2008年10月に広島の原爆ドーム上空に飛行機雲で「ピカッ」と書いたことで社会的騒動を巻き起こし、今年5月にも渋谷駅に設置されている岡本太郎の壁画《明日の神話》に福島原発事故の絵を付け足して物議を醸した若手芸術家集団Chim↑Pomの特別展示を、丸木美術館で開催することになりました。
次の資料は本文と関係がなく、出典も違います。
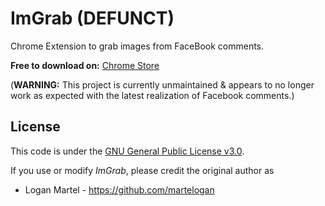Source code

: ImGrab (DEFUNCT)
================

Chrome Extension to grab images from FaceBook comments.

**Free to download on:** [Chrome Store](https://chrome.google.com/webstore/detail/imgrab/joccgpegapffmlifpgelpkoeplfehppi)

(**WARNING:** This project is currently unmaintained & appears to no longer work as expected
with the latest realization of Facebook comments.)

License
-------

This code is under the [GNU General Public License v3.0](https://www.gnu.org/licenses/gpl-3.0.en.html).

If you use or modify _ImGrab_, please credit the original author as

* Logan Martel - https://github.com/martelogan
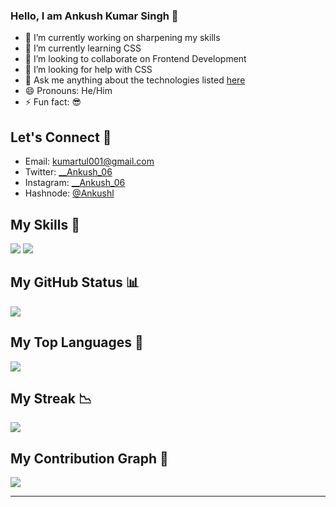 ### Hello, I am Ankush Kumar Singh 👋

- 🔭 I’m currently working on sharpening my skills
- 🌱 I’m currently learning CSS
- 👯 I’m looking to collaborate on Frontend Development
- 🤔 I’m looking for help with CSS
- 💬 Ask me anything about the technologies listed [here](https://github.com/Ankush1503#my-skills-)
- 😄 Pronouns: He/Him
- ⚡ Fun fact: 😎

## Let's Connect 🤝
- Email: kumartul001@gmail.com
- Twitter: [__Ankush_06](https://twitter.com/_Ankush_06)
- Instagram: [__Ankush_06](https://www.instagram.com/__Ankush_06)
- Hashnode: [@Ankushl](https://hashnode.com/@Ankush1)

## My Skills 💪
![](https://img.shields.io/badge/HTML5-E34F26?style=for-the-badge&logo=html5&logoColor=white)
![](https://img.shields.io/badge/CSS3-1572B6?style=for-the-badge&logo=css3&logoColor=white)

## My GitHub Status 📊
![](https://github-readme-stats.vercel.app/api?username=Ankush1503&show_icons=true&theme=dark&count_private=true&show_icons=true)

## My Top Languages 🔼
![](https://github-readme-stats.vercel.app/api/top-langs/?username=Ankush1503&theme=dark&langs_count=10)

## My Streak 📉
![](https://github-readme-streak-stats.herokuapp.com/?user=Ankush1503&theme=dark)

## My Contribution Graph 🙌
![](https://activity-graph.herokuapp.com/graph?username=Ankush1503&theme=react-dark)

---
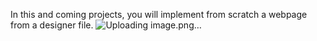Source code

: In this and coming projects, you will implement from scratch a webpage from a designer file.
![Uploading image.png…]()
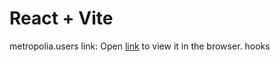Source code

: # React + Vite

metropolia.users link:
Open [link](https://users.metropolia.fi/~tatusail/2V_Webs/WebDevWeek6/forms) to view it in the browser.
hooks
きっかけは、「ピカッ」騒動で発表の場を失った彼らに対し、当時の針生一郎館長が発した「丸木美術館でやってもいいよ」という言葉でした。約束通り、針生館長は理事会で「Chim↑Pom展」の開催を提案。残念ながら館長本人は2010年5月に亡くなりましたが、その言葉はChim↑Pomにとって励みとなり、展覧会の実現に向けて大きな力となったのです。
今回の展覧会は、Chim↑Pomがヒロシマからフクシマ、核や放射能と日本の関係をテーマに制作してきた活動をすべて見せる初の機会であり、彼らの活動の集大成となります。

初日の12月10日にはオープニングイベントとして、Mr.Childrenのプロデュースなどで知られる音楽プロデューサーの小林武史とChim↑Pomによる初のコラボレーション、即興パフォーマンスを行います。
会期最終日の12月18日には二部構成でのトークショーを予定しています。出演者はいずれもヒロシマ、フクシマに対してアクションを起こしている方々で、悲劇的な放射能事故が起きた一年を振り返り、未来への礎にするイベントになりそうです。

   *   *   *

2011年12月10日(土)〜12月18日(日)
特別企画:Chim↑Pom展「LEVEL 7 feat. 広島!!!!」
http://www.mujin-to.com/hiroshima/
※12月12日(月)休館、寒いので暖かい服装でご来館ください。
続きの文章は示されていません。